__Data to use__.
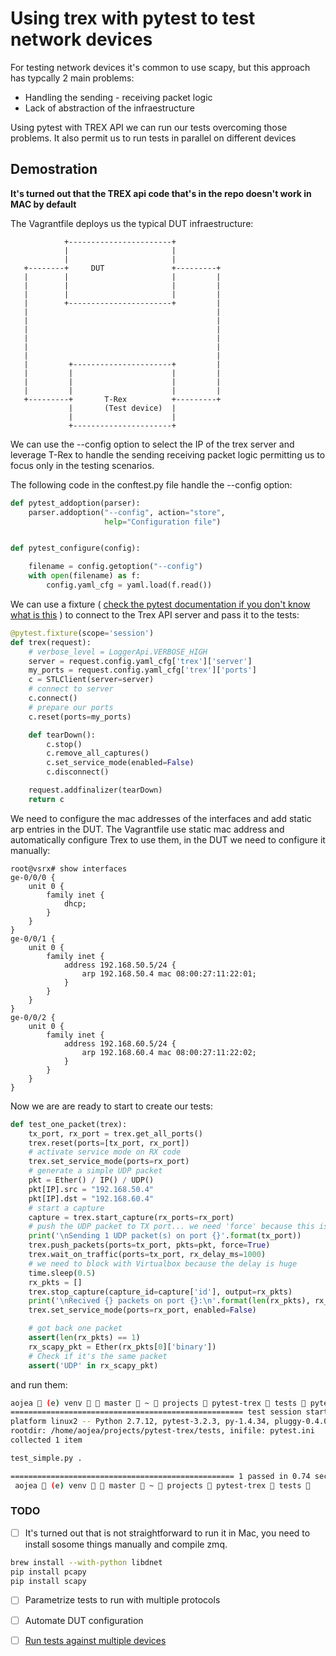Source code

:# Using trex with pytest to test network devices

For testing network devices it's common to use scapy, but this approach has
typcally 2 main problems:

* Handling the sending - receiving packet logic
* Lack of abstraction of the infraestructure

Using pytest with TREX API we can run our tests overcoming those problems. 
It also permit us to run tests in parallel on different devices

## Demostration

**It's turned out that the TREX api code that's in the repo doesn't work in MAC
by default**

The Vagrantfile deploys us the typical DUT infraestructure:





                +-----------------------+
                |                       |
                |                       |
       +--------+     DUT               +---------+
       |        |                       |         |
       |        |                       |         |
       |        |                       |         |
       |        +-----------------------+         |
       |                                          |
       |                                          |
       |                                          |
       |                                          |
       |                                          |
       |                                          |
       |         +----------------------+         |
       |         |                      |         |
       |         |                      |         |
       |         |                      |         |
       +---------+       T-Rex          +---------+
                 |       (Test device)  |
                 |                      |
                 +----------------------+


We can use the --config option to select the IP of the trex server and leverage
T-Rex to handle the sending receiving packet logic permitting us to focus only
in the testing scenarios. 

The following code in the conftest.py file handle the --config option:

```python
def pytest_addoption(parser):
    parser.addoption("--config", action="store",
                     help="Configuration file")


def pytest_configure(config):

    filename = config.getoption("--config")
    with open(filename) as f:
        config.yaml_cfg = yaml.load(f.read())

```

We can use a fixture ( [check the pytest documentation if you don't know what is
this](https://docs.pytest.org/en/latest/fixture.html) ) to connect to the Trex
API server and pass it to the tests:

```python
@pytest.fixture(scope='session')
def trex(request):
    # verbose_level = LoggerApi.VERBOSE_HIGH
    server = request.config.yaml_cfg['trex']['server']
    my_ports = request.config.yaml_cfg['trex']['ports']
    c = STLClient(server=server)
    # connect to server
    c.connect()
    # prepare our ports
    c.reset(ports=my_ports)

    def tearDown():
        c.stop()
        c.remove_all_captures()
        c.set_service_mode(enabled=False)
        c.disconnect()

    request.addfinalizer(tearDown)
    return c
```

We need to configure the mac addresses of the interfaces and add static arp
entries in the DUT. The Vagrantfile use static mac address and automatically
configure Trex to use them, in the DUT we need to configure it manually:

```
root@vsrx# show interfaces 
ge-0/0/0 {
    unit 0 {
        family inet {
            dhcp;
        }
    }
}
ge-0/0/1 {
    unit 0 {
        family inet {
            address 192.168.50.5/24 {
                arp 192.168.50.4 mac 08:00:27:11:22:01;
            }
        }
    }
}
ge-0/0/2 {
    unit 0 {
        family inet {
            address 192.168.60.5/24 {
                arp 192.168.60.4 mac 08:00:27:11:22:02;
            }
        }
    }
}

```



Now we are are ready to start to create our tests:


```python
def test_one_packet(trex):
    tx_port, rx_port = trex.get_all_ports()
    trex.reset(ports=[tx_port, rx_port])
    # activate service mode on RX code
    trex.set_service_mode(ports=rx_port)
    # generate a simple UDP packet
    pkt = Ether() / IP() / UDP()
    pkt[IP].src = "192.168.50.4"
    pkt[IP].dst = "192.168.60.4"
    # start a capture
    capture = trex.start_capture(rx_ports=rx_port)
    # push the UDP packet to TX port... we need 'force' because this is under service mode
    print('\nSending 1 UDP packet(s) on port {}'.format(tx_port))
    trex.push_packets(ports=tx_port, pkts=pkt, force=True)
    trex.wait_on_traffic(ports=tx_port, rx_delay_ms=1000)
    # we need to block with Virtualbox because the delay is huge
    time.sleep(0.5)
    rx_pkts = []
    trex.stop_capture(capture_id=capture['id'], output=rx_pkts)
    print('\nRecived {} packets on port {}:\n'.format(len(rx_pkts), rx_port))
    trex.set_service_mode(ports=rx_port, enabled=False)

    # got back one packet
    assert(len(rx_pkts) == 1)
    rx_scapy_pkt = Ether(rx_pkts[0]['binary'])
    # Check if it's the same packet
    assert('UDP' in rx_scapy_pkt)
```

and run them:

```bash
aojea  (e) venv   master  ~  projects  pytest-trex  tests  pytest --config=config.local.yaml
==================================================== test session starts =====================================================
platform linux2 -- Python 2.7.12, pytest-3.2.3, py-1.4.34, pluggy-0.4.0
rootdir: /home/aojea/projects/pytest-trex/tests, inifile: pytest.ini
collected 1 item                                                                                                              

test_simple.py .

================================================== 1 passed in 0.74 seconds ==================================================
 aojea  (e) venv   master  ~  projects  pytest-trex  tests  

```

### TODO

- [ ] It's turned out that is not straightforward to run it in Mac, you need to install sosome things manually and compile zmq.

```sh
brew install --with-python libdnet
pip install pcapy
pip install scapy
```

- [ ] Parametrize tests to run with multiple protocols
- [ ] Automate DUT configuration
- [ ] [Run tests against multiple
  devices](https://holgerkrekel.net/2013/11/12/running-tests-against-multiple-devicesresources-in-parallel/)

__Problem details__.
The records above are to be reproduced exactly; the pictures are to be left out.

__Task result__.
Source code

:# Using trex with pytest to test network devices

For testing network devices it's common to use scapy, but this approach has
typcally 2 main problems:

* Handling the sending - receiving packet logic
* Lack of abstraction of the infraestructure

Using pytest with TREX API we can run our tests overcoming those problems. 
It also permit us to run tests in parallel on different devices

## Demostration

**It's turned out that the TREX api code that's in the repo doesn't work in MAC
by default**

The Vagrantfile deploys us the typical DUT infraestructure:





                +-----------------------+
                |                       |
                |                       |
       +--------+     DUT               +---------+
       |        |                       |         |
       |        |                       |         |
       |        |                       |         |
       |        +-----------------------+         |
       |                                          |
       |                                          |
       |                                          |
       |                                          |
       |                                          |
       |                                          |
       |         +----------------------+         |
       |         |                      |         |
       |         |                      |         |
       |         |                      |         |
       +---------+       T-Rex          +---------+
                 |       (Test device)  |
                 |                      |
                 +----------------------+


We can use the --config option to select the IP of the trex server and leverage
T-Rex to handle the sending receiving packet logic permitting us to focus only
in the testing scenarios. 

The following code in the conftest.py file handle the --config option:

```python
def pytest_addoption(parser):
    parser.addoption("--config", action="store",
                     help="Configuration file")


def pytest_configure(config):

    filename = config.getoption("--config")
    with open(filename) as f:
        config.yaml_cfg = yaml.load(f.read())

```

We can use a fixture ( [check the pytest documentation if you don't know what is
this](https://docs.pytest.org/en/latest/fixture.html) ) to connect to the Trex
API server and pass it to the tests:

```python
@pytest.fixture(scope='session')
def trex(request):
    # verbose_level = LoggerApi.VERBOSE_HIGH
    server = request.config.yaml_cfg['trex']['server']
    my_ports = request.config.yaml_cfg['trex']['ports']
    c = STLClient(server=server)
    # connect to server
    c.connect()
    # prepare our ports
    c.reset(ports=my_ports)

    def tearDown():
        c.stop()
        c.remove_all_captures()
        c.set_service_mode(enabled=False)
        c.disconnect()

    request.addfinalizer(tearDown)
    return c
```

We need to configure the mac addresses of the interfaces and add static arp
entries in the DUT. The Vagrantfile use static mac address and automatically
configure Trex to use them, in the DUT we need to configure it manually:

```
root@vsrx# show interfaces 
ge-0/0/0 {
    unit 0 {
        family inet {
            dhcp;
        }
    }
}
ge-0/0/1 {
    unit 0 {
        family inet {
            address 192.168.50.5/24 {
                arp 192.168.50.4 mac 08:00:27:11:22:01;
            }
        }
    }
}
ge-0/0/2 {
    unit 0 {
        family inet {
            address 192.168.60.5/24 {
                arp 192.168.60.4 mac 08:00:27:11:22:02;
            }
        }
    }
}

```



Now we are are ready to start to create our tests:


```python
def test_one_packet(trex):
    tx_port, rx_port = trex.get_all_ports()
    trex.reset(ports=[tx_port, rx_port])
    # activate service mode on RX code
    trex.set_service_mode(ports=rx_port)
    # generate a simple UDP packet
    pkt = Ether() / IP() / UDP()
    pkt[IP].src = "192.168.50.4"
    pkt[IP].dst = "192.168.60.4"
    # start a capture
    capture = trex.start_capture(rx_ports=rx_port)
    # push the UDP packet to TX port... we need 'force' because this is under service mode
    print('\nSending 1 UDP packet(s) on port {}'.format(tx_port))
    trex.push_packets(ports=tx_port, pkts=pkt, force=True)
    trex.wait_on_traffic(ports=tx_port, rx_delay_ms=1000)
    # we need to block with Virtualbox because the delay is huge
    time.sleep(0.5)
    rx_pkts = []
    trex.stop_capture(capture_id=capture['id'], output=rx_pkts)
    print('\nRecived {} packets on port {}:\n'.format(len(rx_pkts), rx_port))
    trex.set_service_mode(ports=rx_port, enabled=False)

    # got back one packet
    assert(len(rx_pkts) == 1)
    rx_scapy_pkt = Ether(rx_pkts[0]['binary'])
    # Check if it's the same packet
    assert('UDP' in rx_scapy_pkt)
```

and run them:

```bash
aojea  (e) venv   master  ~  projects  pytest-trex  tests  pytest --config=config.local.yaml
==================================================== test session starts =====================================================
platform linux2 -- Python 2.7.12, pytest-3.2.3, py-1.4.34, pluggy-0.4.0
rootdir: /home/aojea/projects/pytest-trex/tests, inifile: pytest.ini
collected 1 item                                                                                                              

test_simple.py .

================================================== 1 passed in 0.74 seconds ==================================================
 aojea  (e) venv   master  ~  projects  pytest-trex  tests  

```

### TODO

- [ ] It's turned out that is not straightforward to run it in Mac, you need to install sosome things manually and compile zmq.

```sh
brew install --with-python libdnet
pip install pcapy
pip install scapy
```

- [ ] Parametrize tests to run with multiple protocols
- [ ] Automate DUT configuration
- [ ] [Run tests against multiple
  devices](https://holgerkrekel.net/2013/11/12/running-tests-against-multiple-devicesresources-in-parallel/)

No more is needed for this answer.